Mo Farah withdraws from London marathon over hip injury

Friday, September 30th, 2022 08:00 | By
British marathon runner Mo Farah prepares to participate in a past long distance race. PD/file
British marathon runner Mo Farah prepares to participate in a past long distance race. PD/file

Four-time Olympic champion Mo Farah has withdrawn from Sunday’s London Marathon with a hip injury.

It would have been the 39-year-old’s first full marathon since 2019.

The six-time world champion won the Big Half - a half-marathon race - in London earlier this month as part of his preparations.

Britain’s Farah said it is “really disappointing” and that he has done everything he can to compete but “it hasn’t proved enough”.

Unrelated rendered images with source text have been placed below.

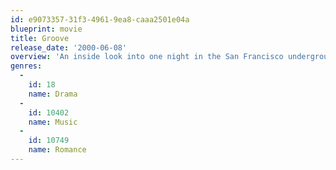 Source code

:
 ```yaml
---
id: e9073357-31f3-4961-9ea8-caaa2501e04a
blueprint: movie
title: Groove
release_date: '2000-06-08'
overview: 'An inside look into one night in the San Francisco underground rave scene.'
genres:
  -
    id: 18
    name: Drama
  -
    id: 10402
    name: Music
  -
    id: 10749
    name: Romance
---
```

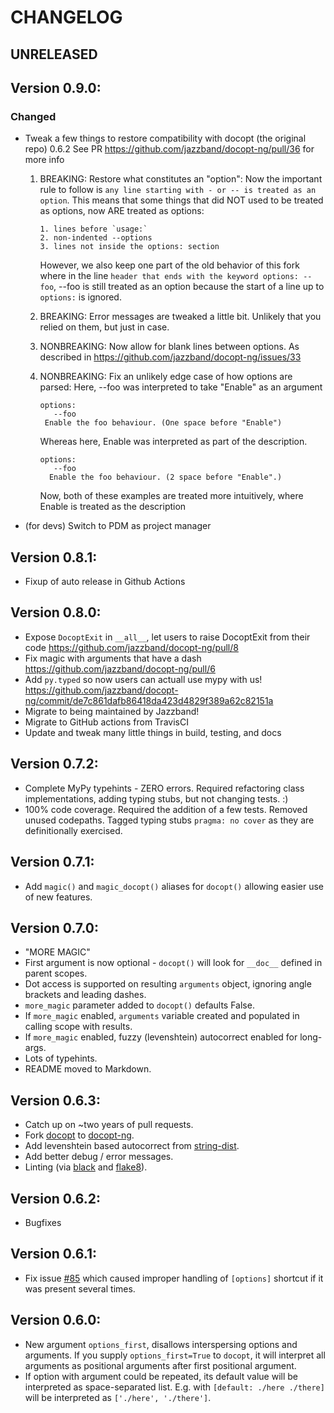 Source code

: # CHANGELOG

## UNRELEASED

## Version 0.9.0:

### Changed
- Tweak a few things to restore compatibility with docopt (the original repo) 0.6.2
  See PR https://github.com/jazzband/docopt-ng/pull/36 for more info

    1. BREAKING: Restore what constitutes an "option":
       Now the important rule to follow is
       `any line starting with - or -- is treated as an option`.
       This means that some things that did NOT used to be treated
       as options, now ARE treated as options:

           1. lines before `usage:`
           2. non-indented --options
           3. lines not inside the options: section

       However, we also keep one part of the old behavior of this fork where in the line
       `header that ends with the keyword options: --foo`, --foo is still treated as
       an option because the start of a line up to `options:` is ignored.

    2. BREAKING: Error messages are tweaked a little bit. Unlikely that you relied
       on them, but just in case.

    3. NONBREAKING: Now allow for blank lines between options.
       As described in https://github.com/jazzband/docopt-ng/issues/33

    4. NONBREAKING: Fix an unlikely edge case of how options are parsed:
       Here, --foo was interpreted to take "Enable" as an argument
       ```
       options:
          --foo
        Enable the foo behaviour. (One space before "Enable")
       ```
       Whereas here, Enable was interpreted as part of the description.
       ```
       options:
          --foo
         Enable the foo behaviour. (2 space before "Enable".)
       ```
       Now, both of these examples are treated more intuitively, where Enable
       is treated as the description

- (for devs) Switch to PDM as project manager

## Version 0.8.1:

- Fixup of auto release in Github Actions

## Version 0.8.0:

- Expose `DocoptExit` in `__all__`, let users to raise DocoptExit from their code
  https://github.com/jazzband/docopt-ng/pull/8
- Fix magic with arguments that have a dash https://github.com/jazzband/docopt-ng/pull/6
- Add `py.typed` so now users can actuall use mypy with us!
  https://github.com/jazzband/docopt-ng/commit/de7c861dafb86418da423d4829f389a62c82151a
- Migrate to being maintained by Jazzband!
- Migrate to GitHub actions from TravisCI
- Update and tweak many little things in build, testing, and docs

## Version 0.7.2:

-   Complete MyPy typehints - ZERO errors.
    Required refactoring class implementations, adding typing stubs, but not changing tests. :)
-   100% code coverage. Required the addition of a few tests.
    Removed unused codepaths. Tagged typing stubs `pragma: no cover` as they are definitionally exercised.

## Version 0.7.1:

-   Add `magic()` and `magic_docopt()` aliases for `docopt()` allowing easier use of new features.

## Version 0.7.0:

-   "MORE MAGIC"
-   First argument is now optional - `docopt()` will look for `__doc__` defined in parent scopes.
-   Dot access is supported on resulting `arguments` object,
    ignoring angle brackets and leading dashes.
-   `more_magic` parameter added to `docopt()` defaults False.
-   If `more_magic` enabled, `arguments` variable created and populated
    in calling scope with results.
-   If `more_magic` enabled, fuzzy (levenshtein) autocorrect enabled for long-args.
-   Lots of typehints.
-   README moved to Markdown.

## Version 0.6.3:

-   Catch up on \~two years of pull requests.
-   Fork [docopt](https://github.com/docopt/docopt) to
    [docopt-ng](https://github.com/bazaar-projects/docopt-ng).
-   Add levenshtein based autocorrect from
    [string-dist](https://github.com/obulkin/string-dist).
-   Add better debug / error messages.
-   Linting (via [black](https://github.com/ambv/black) and
    [flake8](https://gitlab.com/pycqa/flake8)).

## Version 0.6.2:

-   Bugfixes

## Version 0.6.1:

-   Fix issue [\#85](https://github.com/docopt/docopt/issues/85) which
    caused improper handling of `[options]` shortcut if it was present
    several times.

## Version 0.6.0:

-   New argument `options_first`, disallows interspersing options and
    arguments. If you supply `options_first=True` to `docopt`, it will
    interpret all arguments as positional arguments after first
    positional argument.
-   If option with argument could be repeated, its default value will
    be interpreted as space-separated list. E.g. with
    `[default: ./here ./there]` will be interpreted as
    `['./here', './there']`.
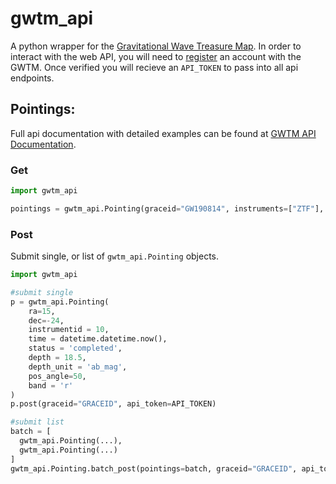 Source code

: # gwtm_api

A python wrapper for the [Gravitational Wave Treasure Map](http://treasuremap.space).
In order to interact with the web API, you will need to [register](http://treasuremap.space/register) an account with the GWTM. Once verified you will recieve an `API_TOKEN` to pass into all api endpoints.


## Pointings:
Full api documentation with detailed examples can be found at [GWTM API Documentation](http://treasuremap.space/documentation).
### Get
```python
import gwtm_api

pointings = gwtm_api.Pointing(graceid="GW190814", instruments=["ZTF"], api_token=API_TOKEN)
```

### Post
Submit single, or list of `gwtm_api.Pointing` objects.
```python
import gwtm_api

#submit single
p = gwtm_api.Pointing(
    ra=15,
    dec=-24,
    instrumentid = 10,
    time = datetime.datetime.now(),
    status = 'completed',
    depth = 18.5,
    depth_unit = 'ab_mag', 
    pos_angle=50,
    band = 'r'
)
p.post(graceid="GRACEID", api_token=API_TOKEN)

#submit list
batch = [
  gwtm_api.Pointing(...),
  gwtm_api.Pointing(...)
]
gwtm_api.Pointing.batch_post(pointings=batch, graceid="GRACEID", api_token=API_TOKEN)
```
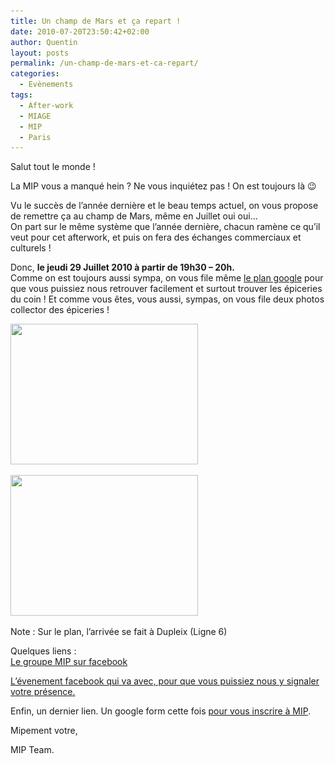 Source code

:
 ```yaml
---
title: Un champ de Mars et ça repart !
date: 2010-07-20T23:50:42+02:00
author: Quentin
layout: posts
permalink: /un-champ-de-mars-et-ca-repart/
categories:
  - Evènements
tags:
  - After-work
  - MIAGE
  - MIP
  - Paris
---
```

Salut tout le monde !

La MIP vous a manqué hein ? Ne vous inquiétez pas ! On est toujours là 😉

Vu le succès de l&#8217;année dernière et le beau temps actuel, on vous propose de remettre ça au champ de Mars, même en Juillet oui oui&#8230;  
On part sur le même système que l&#8217;année dernière, chacun ramène ce qu&#8217;il veut pour cet afterwork, et puis on fera des échanges commerciaux et culturels !

Donc, **le jeudi 29 Juillet 2010 à partir de 19h30 &#8211; 20h.**  
Comme on est toujours aussi sympa, on vous file même <a href="https://maps.google.fr/maps/ms?ie=UTF8&hl=fr&msa=0&msid=111475080300929008829.00046e9643a795cc45488&t=h&z=16" target="_blank">le plan google</a> pour que vous puissiez nous retrouver facilement et surtout trouver les épiceries du coin ! Et comme vous êtes, vous aussi, sympas, on vous file deux photos collector des épiceries !

[<img class="alignnone size-medium wp-image-128" title="Epicerie-Riad" src="/assets/uploads/2010/09/Epicerie-Riad-300x225.jpg" alt="" width="300" height="225" srcset="/assets/uploads/2010/09/Epicerie-Riad-300x225.jpg 300w, /assets/uploads/2010/09/Epicerie-Riad.jpg 400w" sizes="(max-width: 300px) 100vw, 300px" />](/assets/uploads/2010/09/Epicerie-Riad.jpg)

[<img class="alignnone size-medium wp-image-129" title="Epicerie-Dodo" src="/assets/uploads/2010/09/Epicerie-Dodo-300x225.jpg" alt="" width="300" height="225" srcset="/assets/uploads/2010/09/Epicerie-Dodo-300x225.jpg 300w, /assets/uploads/2010/09/Epicerie-Dodo.jpg 400w" sizes="(max-width: 300px) 100vw, 300px" />](/assets/uploads/2010/09/Epicerie-Dodo.jpg)

Note : Sur le plan, l&#8217;arrivée se fait à Dupleix (Ligne 6)

Quelques liens :  
 <a href=" https://www.facebook.com/group.php?gid=93211158830&ref=ts" target="_blank">Le groupe MIP sur facebook</a>

<a href="https://www.facebook.com/event.php?eid=111975132187333" target="_blank">L&#8217;évenement facebook qui va avec, pour que vous puissiez nous y signaler votre présence. </a>

Enfin, un dernier lien. Un google form cette fois <a href="https://spreadsheets.google.com/viewform?hl=en&formkey=cmRNSzBvNF9RWS10cno0OTFWVnFQOXc6MA.." target="_blank">pour vous inscrire à MIP</a>.

Mipement votre,

MIP Team.
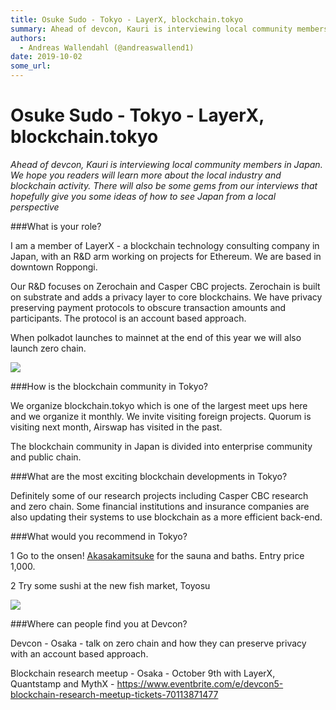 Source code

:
 ```yaml
---
title: Osuke Sudo - Tokyo - LayerX, blockchain.tokyo
summary: Ahead of devcon, Kauri is interviewing local community members in Japan. We hope you readers will learn more about the local industry and blockchain activity. There will also be some gems from our interviews that hopefully give you some ideas of how to see Japan from a local perspectiveWhat is your role? I am a member of LayerX - a blockchain technology consulting company in Japan, with an R&D arm working on projects for Ethereum. We are based in downtown Roppongi. Our R&D focuses on Zerochain a
authors:
  - Andreas Wallendahl (@andreaswallend1)
date: 2019-10-02
some_url: 
---
```


# Osuke Sudo - Tokyo - LayerX, blockchain.tokyo


_Ahead of devcon, Kauri is interviewing local community members in Japan. We hope you readers will learn more about the local industry and blockchain activity. There will also be some gems from our interviews that hopefully give you some ideas of how to see Japan from a local perspective_

###What is your role? 

I am a member of LayerX - a blockchain technology consulting company in Japan, with an R&D arm working on projects for Ethereum. We are based in downtown Roppongi. 

Our R&D focuses on Zerochain and Casper CBC projects. Zerochain is built on substrate and adds a privacy layer to core blockchains. We have privacy preserving payment protocols to obscure transaction amounts and participants. The protocol is an account based approach. 

When polkadot launches to mainnet at the end of this year we will also launch zero chain. 

![](https://api.kauri.io:443/ipfs/QmPdrCcRB8p8WZ6HBnk7J4fRiV449NSrifq1QcPn2VT8Vr)

###How is the blockchain community in Tokyo?

We organize blockchain.tokyo which is one of the largest meet ups here and we organize it monthly. We invite visiting foreign projects. Quorum is visiting next month, Airswap has visited in the past. 

The blockchain community in Japan is divided into enterprise community and public chain. 

###What are the most exciting blockchain developments in Tokyo?

Definitely some of our research projects including Casper CBC research and zero chain. 
Some financial institutions and insurance companies are also updating their systems to use blockchain as a more efficient back-end. 

###What would you recommend in Tokyo?

1 Go to the onsen! [Akasakamitsuke](https://onsen.nifty.com/la-en/akasaka-onsen/) for the sauna and baths. Entry price 1,000. 

2 Try some sushi at the new fish market, Toyosu

![](https://api.kauri.io:443/ipfs/QmVc4MLR1uK5ov4dTDEzT3JNXtSYT1DT7Ud6j2z8zgabMe)

###Where can people find you at Devcon?

Devcon - Osaka - talk on zero chain and how they can preserve privacy with an account based approach.

Blockchain research meetup - Osaka - October 9th with LayerX, Quantstamp and MythX - https://www.eventbrite.com/e/devcon5-blockchain-research-meetup-tickets-70113871477

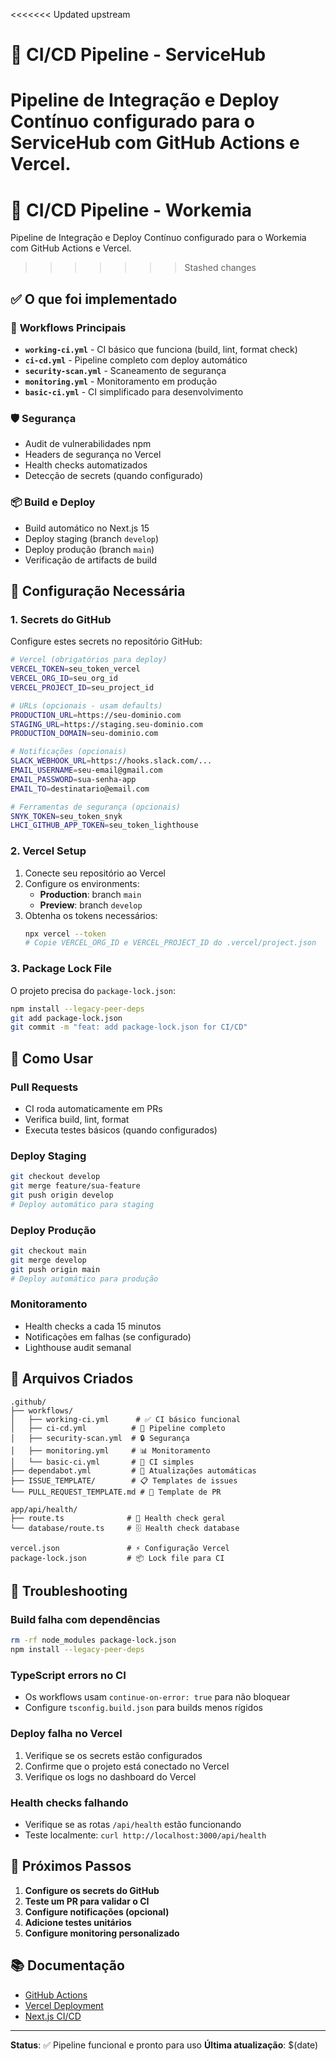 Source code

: <<<<<<< Updated upstream
# 🚀 CI/CD Pipeline - ServiceHub

Pipeline de Integração e Deploy Contínuo configurado para o ServiceHub com GitHub Actions e Vercel.
=======
# 🚀 CI/CD Pipeline - Workemia

Pipeline de Integração e Deploy Contínuo configurado para o Workemia com GitHub Actions e Vercel.
>>>>>>> Stashed changes

## ✅ O que foi implementado

### 🔄 **Workflows Principais**
- **`working-ci.yml`** - CI básico que funciona (build, lint, format check)
- **`ci-cd.yml`** - Pipeline completo com deploy automático
- **`security-scan.yml`** - Scaneamento de segurança
- **`monitoring.yml`** - Monitoramento em produção
- **`basic-ci.yml`** - CI simplificado para desenvolvimento

### 🛡️ **Segurança**
- Audit de vulnerabilidades npm
- Headers de segurança no Vercel
- Health checks automatizados
- Detecção de secrets (quando configurado)

### 📦 **Build e Deploy**
- Build automático no Next.js 15
- Deploy staging (branch `develop`)
- Deploy produção (branch `main`)
- Verificação de artifacts de build

## 🔧 Configuração Necessária

### 1. **Secrets do GitHub**
Configure estes secrets no repositório GitHub:

```bash
# Vercel (obrigatórios para deploy)
VERCEL_TOKEN=seu_token_vercel
VERCEL_ORG_ID=seu_org_id
VERCEL_PROJECT_ID=seu_project_id

# URLs (opcionais - usam defaults)
PRODUCTION_URL=https://seu-dominio.com
STAGING_URL=https://staging.seu-dominio.com
PRODUCTION_DOMAIN=seu-dominio.com

# Notificações (opcionais)
SLACK_WEBHOOK_URL=https://hooks.slack.com/...
EMAIL_USERNAME=seu-email@gmail.com
EMAIL_PASSWORD=sua-senha-app
EMAIL_TO=destinatario@email.com

# Ferramentas de segurança (opcionais)
SNYK_TOKEN=seu_token_snyk
LHCI_GITHUB_APP_TOKEN=seu_token_lighthouse
```

### 2. **Vercel Setup**
1. Conecte seu repositório ao Vercel
2. Configure os environments:
   - **Production**: branch `main`
   - **Preview**: branch `develop`
3. Obtenha os tokens necessários:
   ```bash
   npx vercel --token
   # Copie VERCEL_ORG_ID e VERCEL_PROJECT_ID do .vercel/project.json
   ```

### 3. **Package Lock File**
O projeto precisa do `package-lock.json`:
```bash
npm install --legacy-peer-deps
git add package-lock.json
git commit -m "feat: add package-lock.json for CI/CD"
```

## 🚀 Como Usar

### **Pull Requests**
- CI roda automaticamente em PRs
- Verifica build, lint, format
- Executa testes básicos (quando configurados)

### **Deploy Staging**
```bash
git checkout develop
git merge feature/sua-feature
git push origin develop
# Deploy automático para staging
```

### **Deploy Produção**
```bash
git checkout main
git merge develop
git push origin main
# Deploy automático para produção
```

### **Monitoramento**
- Health checks a cada 15 minutos
- Notificações em falhas (se configurado)
- Lighthouse audit semanal

## 📁 Arquivos Criados

```
.github/
├── workflows/
│   ├── working-ci.yml      # ✅ CI básico funcional
│   ├── ci-cd.yml          # 🚀 Pipeline completo
│   ├── security-scan.yml  # 🔒 Segurança
│   ├── monitoring.yml     # 📊 Monitoramento
│   └── basic-ci.yml       # 🔧 CI simples
├── dependabot.yml         # 🤖 Atualizações automáticas
├── ISSUE_TEMPLATE/        # 📋 Templates de issues
└── PULL_REQUEST_TEMPLATE.md # 📝 Template de PR

app/api/health/
├── route.ts              # 🏥 Health check geral
└── database/route.ts     # 🗄️ Health check database

vercel.json               # ⚡ Configuração Vercel
package-lock.json         # 📦 Lock file para CI
```

## 🐛 Troubleshooting

### **Build falha com dependências**
```bash
rm -rf node_modules package-lock.json
npm install --legacy-peer-deps
```

### **TypeScript errors no CI**
- Os workflows usam `continue-on-error: true` para não bloquear
- Configure `tsconfig.build.json` para builds menos rígidos

### **Deploy falha no Vercel**
1. Verifique se os secrets estão configurados
2. Confirme que o projeto está conectado no Vercel
3. Verifique os logs no dashboard do Vercel

### **Health checks falhando**
- Verifique se as rotas `/api/health` estão funcionando
- Teste localmente: `curl http://localhost:3000/api/health`

## 🎯 Próximos Passos

1. **Configure os secrets do GitHub**
2. **Teste um PR para validar o CI**
3. **Configure notificações (opcional)**
4. **Adicione testes unitários**
5. **Configure monitoring personalizado**

## 📚 Documentação

- [GitHub Actions](https://docs.github.com/actions)
- [Vercel Deployment](https://vercel.com/docs/deployments)
- [Next.js CI/CD](https://nextjs.org/docs/deployment)

---

**Status**: ✅ Pipeline funcional e pronto para uso
**Última atualização**: $(date) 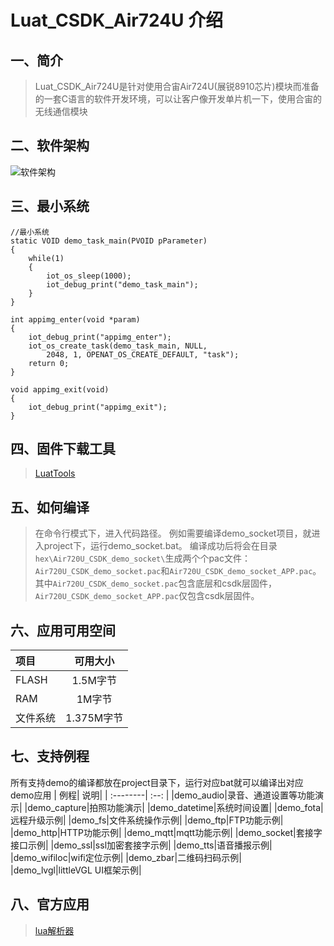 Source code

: Luat_CSDK_Air724U 介绍
============

## 一、简介

>Luat_CSDK_Air724U是针对使用合宙Air724U(展锐8910芯片)模块而准备的一套C语言的软件开发环境，可以让客户像开发单片机一下，使用合宙的无线通信模块

## 二、软件架构
![软件架构](https://images.gitee.com/uploads/images/2020/0707/090924_c101da41_1221708.png "luat_iot_sdk_arch.png")

## 三、最小系统

```
//最小系统
static VOID demo_task_main(PVOID pParameter)
{
	while(1)
	{
		iot_os_sleep(1000);
		iot_debug_print("demo_task_main");
	}
}

int appimg_enter(void *param)
{   
	iot_debug_print("appimg_enter");
	iot_os_create_task(demo_task_main, NULL, 
        2048, 1, OPENAT_OS_CREATE_DEFAULT, "task");
	return 0;
}

void appimg_exit(void)
{
    iot_debug_print("appimg_exit");
}
```

## 四、固件下载工具

> [LuatTools](http://www.openluat.com/Product/file/luatoolsV2-redirect.html)
	
## 五、如何编译
   >在命令行模式下，进入代码路径。 例如需要编译demo_socket项目，就进入project下，运行demo_socket.bat。 编译成功后将会在目录`hex\Air720U_CSDK_demo_socket\`生成两个个pac文件：`Air720U_CSDK_demo_socket.pac`和`Air720U_CSDK_demo_socket_APP.pac`。其中`Air720U_CSDK_demo_socket.pac`包含底层和csdk层固件，`Air720U_CSDK_demo_socket_APP.pac`仅包含csdk层固件。
   
  
## 六、应用可用空间
 
| 项目| 可用大小|
| :--------| :--: |
| FLASH |  1.5M字节   |
| RAM   |  1M字节 |
|文件系统| 1.375M字节|

## 七、支持例程
所有支持demo的编译都放在project目录下，运行对应bat就可以编译出对应demo应用
| 例程| 说明|
| :--------| :--: |
|demo_audio|录音、通道设置等功能演示|
|demo_capture|拍照功能演示|
|demo_datetime|系统时间设置|
|demo_fota|远程升级示例|
|demo_fs|文件系统操作示例|
|demo_ftp|FTP功能示例|
|demo_http|HTTP功能示例|
|demo_mqtt|mqtt功能示例|
|demo_socket|套接字接口示例|
|demo_ssl|ssl加密套接字示例|
|demo_tts|语音播报示例|
|demo_wifiloc|wifi定位示例|
|demo_zbar|二维码扫码示例|
|demo_lvgl|littleVGL UI框架示例|

## 八、官方应用
> [lua解析器](app/elua/doc.md)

“I’ve been training really hard over the past few months and I’d got myself back into good shape and was feeling pretty optimistic about being able to put in a good performance,” said Farah.

“However, over the past 10 days, I’ve been feeling pain and tightness in my right hip. I’ve had extensive physio and treatment and done everything I can to be on the start line but it hasn’t improved enough to compete on Sunday.”

He added that he is disappointed not to be racing in front of his home crowd and that he hopes to return to the race in April 2023.

Mo Farah, whose highest London Marathon finish was third in 2018, has raced in three London Marathons and was a pacemaker at the elite-only event in 2020.

His time of two hours five minutes 11 seconds at the Chicago Marathon in 2018, which is his only marathon victory, is a British record.

Hugh Brasher, event director of the London Marathon, said: “We are so sorry that Mo is not fit to run on Sunday. We wish him a very speedy recovery and hope to see him running the 2023 London Marathon in April next year.”

Mo Farah returned to the track in 2020 after three years of focusing on the marathon but failed to qualify for last year’s delayed Tokyo Olympics.

He was also surprisingly beaten by club runner Ellis Cross at the London 10,000 in May as he returned to competition after an 11-month absence.